Starting with the year-over-year data, Carfax said the most significant uptick in used prices at the end of December was for luxury cars, which were more than $2,000 (or 8%) pricier.

Pickup truck prices climbed 3.7%, or more than $1,200, year-over-year, while luxury SUVs were up 2.6%, more than an $850 uptick, Carfax said.

Meantime, hybrids/EVs saw a 2.1% (over $600) hike from December 2024. Vans/minivans were the sole decliner, dropping 1.6% (more than $300), Carfax said.

But used-vehicle prices are easing on a month-over-month basis.

Five of the seven segments showed softer prices than they did at the end of November, Carfax said, with all five having declined for at least three straight months.

For instance, luxury SUV prices have dropped sequentially for five straight months, with the total price decline exceeding $1,200 in that span.

With federal tax credits having expired, hybrid/EV prices have also declined five straight months. They’re now more than $1,100 cheaper since the decline began, Carfax said.

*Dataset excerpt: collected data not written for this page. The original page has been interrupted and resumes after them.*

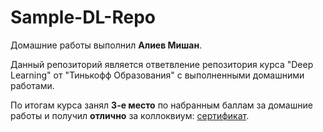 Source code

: # Sample-DL-Repo

Домашние работы выполнил **Алиев Мишан**.

Данный репозиторий является ответвление репозитория курса "Deep Learning" от "Тинькофф Образования" с выполненными домашними работами.

По итогам курса занял **3-е место** по набранным баллам за домашние работы и получил **отлично** за коллоквиум: [сертификат](https://github.com/thecrazymage/Sample-DL-Repo/blob/main/docs/generation_certificate.pdf). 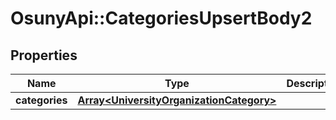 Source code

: # OsunyApi::CategoriesUpsertBody2

## Properties
Name | Type | Description | Notes
------------ | ------------- | ------------- | -------------
**categories** | [**Array&lt;UniversityOrganizationCategory&gt;**](UniversityOrganizationCategory.md) |  | 

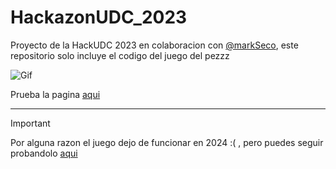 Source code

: # HackazonUDC_2023

Proyecto de la HackUDC 2023 en colaboracion con [@markSeco](https://github.com/markseco), este repositorio
solo incluye el codigo del juego del pezzz

![Gif](https://github.com/FerLS/HackazonUDC_2023/blob/main/873s02.gif)

Prueba la pagina [aqui](https://markseco.github.io/StudyLive/)
___
> [!IMPORTANT]  
> Por alguna razon el juego dejo de funcionar en 2024 :( , pero puedes seguir probandolo [aqui](https://fernan409.itch.io/hackazon)
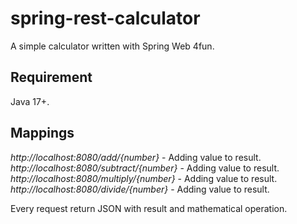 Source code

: # spring-rest-calculator
A simple calculator written with Spring Web 4fun.

## Requirement
Java 17+.

## Mappings
*http://localhost:8080/add/{number}* - Adding value to result. <br>
*http://localhost:8080/subtract/{number}* - Adding value to result. <br>
*http://localhost:8080/multiply/{number}* - Adding value to result. <br>
*http://localhost:8080/divide/{number}* - Adding value to result. <br>

Every request return JSON with result and mathematical operation.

Not to mention, there is likely to be a “sizable number” of off-lease EVs hitting the used market this year, Carfax said, which could lead to good deals.

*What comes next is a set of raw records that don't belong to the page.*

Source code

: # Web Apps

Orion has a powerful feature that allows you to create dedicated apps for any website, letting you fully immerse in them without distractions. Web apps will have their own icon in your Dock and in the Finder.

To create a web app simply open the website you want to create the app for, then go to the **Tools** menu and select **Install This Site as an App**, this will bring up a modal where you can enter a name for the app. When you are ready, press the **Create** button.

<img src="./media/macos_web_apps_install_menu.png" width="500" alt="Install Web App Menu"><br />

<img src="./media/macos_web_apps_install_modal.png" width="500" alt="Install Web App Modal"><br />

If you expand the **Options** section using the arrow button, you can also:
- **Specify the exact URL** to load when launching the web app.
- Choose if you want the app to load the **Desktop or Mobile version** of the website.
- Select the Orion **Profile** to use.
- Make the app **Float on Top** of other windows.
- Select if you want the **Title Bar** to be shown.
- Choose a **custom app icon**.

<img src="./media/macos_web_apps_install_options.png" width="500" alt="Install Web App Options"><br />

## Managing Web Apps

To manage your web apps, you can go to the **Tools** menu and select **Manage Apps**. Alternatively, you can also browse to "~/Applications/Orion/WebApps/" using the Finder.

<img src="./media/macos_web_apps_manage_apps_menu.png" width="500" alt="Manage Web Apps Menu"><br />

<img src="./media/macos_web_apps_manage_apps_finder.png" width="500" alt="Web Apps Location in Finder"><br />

Prices for both SUVs and cars have dropped sequentially for four straight months, while pickup trucks have fallen for three.

“There are other factors, as well, that could be helping with the drop in used-car prices: The used-car market is starting to climb out of the hole created when car leasing dropped back in 2021,” Carfax editor-in-chief Patrick Olsen wrote in the analysis.

“It was still low in 2022, but it started picking up in 2023. For used-car shoppers, that means there should be a steady increase in the availability of 3-year-old models with low-ish mileage that shoppers find appealing.”

A potential hike in off-lease numbers was one of the positives spotted in the U.S. Automotive Forecast released by J.D. Power on Dec. 26, which dissected data from both the new- and used-car markets.

On the pre-owned side, average prices were at $29,571, relatively steady (up $8) year-over-year, J.D. Power said.

Trade-in equity was off $327 from December 2024, as it headed towards an average of $7,903. J.D. Power was anticipating nearly 27% of trades would have negative equity in December, which was up 4 percentage points from the prior year.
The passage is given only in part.